J’en ai marre du corps qui ne veut pas guérir malgré ma volonté, qui continu à me dire stop après deux cuillères de soupe. Ce corps qui me fait ressentir des choses désagréables ou douloureuse. J’ai de plus en plus mal au ventre pendant les repas, je stresse tout le temps, et les pincements au cœur ont repris en force. Je mange tout les jours la même chose sans aucune variété. Et je me dis que mon corps ne mérite pas mieux que ça. Et pourtant, je suis tiraillée par cette volonté de guérir, de sortir d’ici, de reprendre ma vie en main.

Aujourd’hui, ce n’est pas vraiment ma meilleure journée. J’ai déjà pleuré 2 fois par terre dans ma salle de bain. Le psychiatre a dit qu’il allait me donner des anti-dépresseurs. J’ai fait un ECG pour ces pincements au cœur qui ne s’arrêtent pas. J’ai l’impression que rien ne va. J’étouffe de plus en plus enfermée ici. Il y a une semaine j’étais à la campagne et maintenant je bois du café degeulasse et l’infirmier se sent obligé de discuter pendant 4 h alors que je veux juste être en paix. Je ne me sens pas bien. J’ai envie d’arracher ma sonde et de m’enfuir loin d’ici. Je veux retourner dans ma tête, avec Lisa. J’ai envie de rien.

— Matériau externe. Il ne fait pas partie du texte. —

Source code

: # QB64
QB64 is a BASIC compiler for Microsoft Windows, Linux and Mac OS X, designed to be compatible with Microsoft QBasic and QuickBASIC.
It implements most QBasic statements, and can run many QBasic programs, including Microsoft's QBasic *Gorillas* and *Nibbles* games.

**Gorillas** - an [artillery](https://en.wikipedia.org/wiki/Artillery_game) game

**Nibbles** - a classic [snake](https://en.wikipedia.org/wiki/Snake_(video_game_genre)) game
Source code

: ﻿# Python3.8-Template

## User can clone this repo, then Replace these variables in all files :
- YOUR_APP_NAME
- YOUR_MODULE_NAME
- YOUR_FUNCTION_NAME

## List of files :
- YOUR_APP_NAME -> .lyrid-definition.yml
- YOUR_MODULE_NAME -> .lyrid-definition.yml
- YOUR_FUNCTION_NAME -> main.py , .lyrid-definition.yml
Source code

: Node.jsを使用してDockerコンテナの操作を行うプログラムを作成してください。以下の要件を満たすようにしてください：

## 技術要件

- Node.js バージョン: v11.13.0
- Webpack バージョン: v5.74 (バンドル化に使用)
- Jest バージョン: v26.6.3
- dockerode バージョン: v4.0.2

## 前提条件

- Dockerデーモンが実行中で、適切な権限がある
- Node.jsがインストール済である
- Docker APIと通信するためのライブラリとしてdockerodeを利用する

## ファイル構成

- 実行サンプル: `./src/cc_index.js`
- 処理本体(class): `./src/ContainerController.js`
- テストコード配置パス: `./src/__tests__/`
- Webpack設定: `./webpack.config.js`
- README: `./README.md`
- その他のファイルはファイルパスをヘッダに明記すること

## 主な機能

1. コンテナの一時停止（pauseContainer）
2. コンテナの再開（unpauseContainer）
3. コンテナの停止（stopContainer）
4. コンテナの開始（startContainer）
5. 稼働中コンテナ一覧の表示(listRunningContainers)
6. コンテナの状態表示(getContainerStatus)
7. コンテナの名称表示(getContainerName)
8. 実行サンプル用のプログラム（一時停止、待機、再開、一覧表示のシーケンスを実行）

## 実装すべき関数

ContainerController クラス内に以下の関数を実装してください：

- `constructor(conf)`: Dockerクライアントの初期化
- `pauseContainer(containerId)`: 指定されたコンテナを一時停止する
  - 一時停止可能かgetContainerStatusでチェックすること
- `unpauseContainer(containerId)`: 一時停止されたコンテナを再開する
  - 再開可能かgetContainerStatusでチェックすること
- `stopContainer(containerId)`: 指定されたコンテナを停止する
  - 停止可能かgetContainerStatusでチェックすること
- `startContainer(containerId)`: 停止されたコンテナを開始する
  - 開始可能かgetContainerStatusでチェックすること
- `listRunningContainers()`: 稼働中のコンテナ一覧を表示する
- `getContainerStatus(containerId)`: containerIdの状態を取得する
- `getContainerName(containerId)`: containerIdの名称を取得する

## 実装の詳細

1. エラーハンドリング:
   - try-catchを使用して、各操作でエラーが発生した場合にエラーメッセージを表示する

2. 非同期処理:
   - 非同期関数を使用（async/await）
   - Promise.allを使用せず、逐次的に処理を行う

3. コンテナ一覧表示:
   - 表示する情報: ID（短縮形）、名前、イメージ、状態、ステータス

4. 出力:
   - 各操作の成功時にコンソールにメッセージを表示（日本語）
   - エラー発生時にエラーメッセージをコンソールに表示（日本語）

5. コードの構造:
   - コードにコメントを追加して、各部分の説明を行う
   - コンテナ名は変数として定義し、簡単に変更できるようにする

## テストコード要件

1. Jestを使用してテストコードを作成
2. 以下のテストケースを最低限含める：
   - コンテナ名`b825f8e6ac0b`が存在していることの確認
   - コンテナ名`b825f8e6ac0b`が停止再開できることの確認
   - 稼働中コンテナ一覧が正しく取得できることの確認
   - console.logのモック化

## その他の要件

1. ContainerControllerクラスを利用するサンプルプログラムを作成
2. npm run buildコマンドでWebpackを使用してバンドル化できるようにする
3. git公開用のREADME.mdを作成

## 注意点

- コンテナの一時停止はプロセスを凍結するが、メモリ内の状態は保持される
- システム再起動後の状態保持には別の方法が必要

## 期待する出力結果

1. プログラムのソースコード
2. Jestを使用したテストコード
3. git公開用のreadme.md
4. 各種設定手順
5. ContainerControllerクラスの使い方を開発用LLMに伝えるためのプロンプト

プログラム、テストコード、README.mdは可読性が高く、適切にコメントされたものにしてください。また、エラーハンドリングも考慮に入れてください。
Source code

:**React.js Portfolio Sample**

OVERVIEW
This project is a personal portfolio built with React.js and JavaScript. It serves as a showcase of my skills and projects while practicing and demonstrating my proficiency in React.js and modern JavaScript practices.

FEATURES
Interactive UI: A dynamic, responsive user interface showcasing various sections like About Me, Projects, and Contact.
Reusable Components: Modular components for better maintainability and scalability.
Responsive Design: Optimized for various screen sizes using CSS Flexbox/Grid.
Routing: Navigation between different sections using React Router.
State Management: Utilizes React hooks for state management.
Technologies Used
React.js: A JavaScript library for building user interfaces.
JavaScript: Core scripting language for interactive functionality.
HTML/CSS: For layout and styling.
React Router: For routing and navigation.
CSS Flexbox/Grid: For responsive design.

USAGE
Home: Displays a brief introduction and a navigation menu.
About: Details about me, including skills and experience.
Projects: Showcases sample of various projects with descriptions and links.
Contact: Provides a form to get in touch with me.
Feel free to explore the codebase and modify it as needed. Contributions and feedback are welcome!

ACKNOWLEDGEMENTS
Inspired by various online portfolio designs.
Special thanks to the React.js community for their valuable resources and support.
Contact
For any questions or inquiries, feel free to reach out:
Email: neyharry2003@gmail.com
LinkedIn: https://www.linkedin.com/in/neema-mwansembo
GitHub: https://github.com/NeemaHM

J’ai refait une crise de panique pendant le repas. Je ne voulais pas manger. J’ai pleuré durant tout le déjeuner. J’étouffe ici. J’étouffe dans mon corps. Je me sens comme dans une prison de laquelle je ne peux pas m’échapper. Ce corps malade et fragile que je hais plus que tout. Donnez-moi des médicaments, je veux partir. Mon esprit veut voyager, découvrir, apprendre, rencontrer, crée, … et le corps est malade. Le corps est comme une prison. Un support défectueux chargé d’accueillir mon esprit. Mais mon esprit est plus grand que le corps, laissez-moi partir.